Information supplied >>
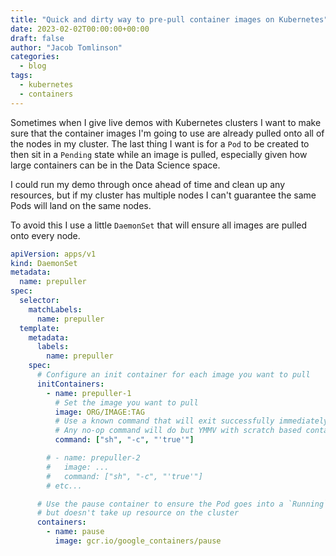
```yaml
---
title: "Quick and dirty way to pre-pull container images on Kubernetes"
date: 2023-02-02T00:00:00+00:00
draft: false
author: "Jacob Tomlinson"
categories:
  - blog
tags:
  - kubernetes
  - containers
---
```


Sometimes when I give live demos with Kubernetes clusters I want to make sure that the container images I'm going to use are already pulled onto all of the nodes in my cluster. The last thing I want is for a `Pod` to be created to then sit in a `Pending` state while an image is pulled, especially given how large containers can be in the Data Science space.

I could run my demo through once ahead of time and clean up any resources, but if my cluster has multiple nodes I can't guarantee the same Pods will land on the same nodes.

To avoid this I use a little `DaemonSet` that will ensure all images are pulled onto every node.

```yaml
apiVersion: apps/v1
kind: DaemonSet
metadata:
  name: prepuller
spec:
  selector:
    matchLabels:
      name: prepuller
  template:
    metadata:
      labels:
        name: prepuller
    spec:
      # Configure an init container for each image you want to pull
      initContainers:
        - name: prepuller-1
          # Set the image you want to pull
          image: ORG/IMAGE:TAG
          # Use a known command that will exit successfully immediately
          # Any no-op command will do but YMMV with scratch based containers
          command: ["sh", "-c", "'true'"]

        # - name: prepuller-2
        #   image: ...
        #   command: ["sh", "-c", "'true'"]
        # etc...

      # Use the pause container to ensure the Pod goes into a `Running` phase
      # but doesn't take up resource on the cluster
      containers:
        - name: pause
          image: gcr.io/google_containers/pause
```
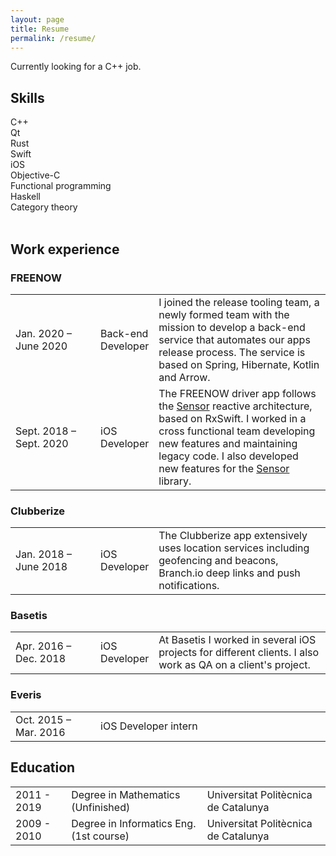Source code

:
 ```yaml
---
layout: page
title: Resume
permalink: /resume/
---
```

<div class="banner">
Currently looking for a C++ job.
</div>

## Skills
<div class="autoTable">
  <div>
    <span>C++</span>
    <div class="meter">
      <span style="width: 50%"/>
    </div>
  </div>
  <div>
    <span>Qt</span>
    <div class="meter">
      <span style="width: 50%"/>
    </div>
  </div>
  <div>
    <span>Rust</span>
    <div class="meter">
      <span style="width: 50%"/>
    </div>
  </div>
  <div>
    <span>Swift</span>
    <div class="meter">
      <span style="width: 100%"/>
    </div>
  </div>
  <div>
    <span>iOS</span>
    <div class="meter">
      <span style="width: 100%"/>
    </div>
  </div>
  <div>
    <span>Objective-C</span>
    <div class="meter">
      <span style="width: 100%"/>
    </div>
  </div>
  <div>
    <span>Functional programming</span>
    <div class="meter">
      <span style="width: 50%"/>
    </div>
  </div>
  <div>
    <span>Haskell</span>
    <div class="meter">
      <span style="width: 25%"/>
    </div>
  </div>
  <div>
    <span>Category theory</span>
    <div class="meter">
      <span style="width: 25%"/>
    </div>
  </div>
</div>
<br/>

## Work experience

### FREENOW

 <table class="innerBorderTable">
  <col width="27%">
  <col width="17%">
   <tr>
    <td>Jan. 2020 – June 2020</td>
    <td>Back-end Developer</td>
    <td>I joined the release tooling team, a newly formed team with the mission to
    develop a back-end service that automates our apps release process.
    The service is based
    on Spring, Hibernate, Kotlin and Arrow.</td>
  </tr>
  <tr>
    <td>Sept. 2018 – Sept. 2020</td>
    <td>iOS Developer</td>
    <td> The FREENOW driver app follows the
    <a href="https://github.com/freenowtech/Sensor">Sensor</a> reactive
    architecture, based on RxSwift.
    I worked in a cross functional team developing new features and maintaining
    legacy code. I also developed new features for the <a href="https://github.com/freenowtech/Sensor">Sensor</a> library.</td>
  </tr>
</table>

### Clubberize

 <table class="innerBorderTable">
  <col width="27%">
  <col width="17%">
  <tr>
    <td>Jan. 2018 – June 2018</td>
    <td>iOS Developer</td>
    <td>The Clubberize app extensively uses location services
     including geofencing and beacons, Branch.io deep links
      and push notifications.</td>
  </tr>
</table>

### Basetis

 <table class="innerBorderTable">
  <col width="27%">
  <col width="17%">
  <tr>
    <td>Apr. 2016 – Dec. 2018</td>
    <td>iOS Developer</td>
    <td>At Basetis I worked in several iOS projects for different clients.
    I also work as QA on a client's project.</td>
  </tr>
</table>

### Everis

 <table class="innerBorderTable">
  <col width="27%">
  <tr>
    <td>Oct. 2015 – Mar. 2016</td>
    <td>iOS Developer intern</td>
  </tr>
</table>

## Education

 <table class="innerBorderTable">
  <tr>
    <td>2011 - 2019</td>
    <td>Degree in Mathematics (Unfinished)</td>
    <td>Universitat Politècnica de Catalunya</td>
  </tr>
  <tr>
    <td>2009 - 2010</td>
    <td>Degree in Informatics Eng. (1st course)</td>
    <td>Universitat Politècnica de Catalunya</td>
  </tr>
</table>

Problem to solve >> Find the string "Clubberize" in the records, then copy each line where it occurs.

Written answer >>
### Clubberize
    <td>The Clubberize app extensively uses location services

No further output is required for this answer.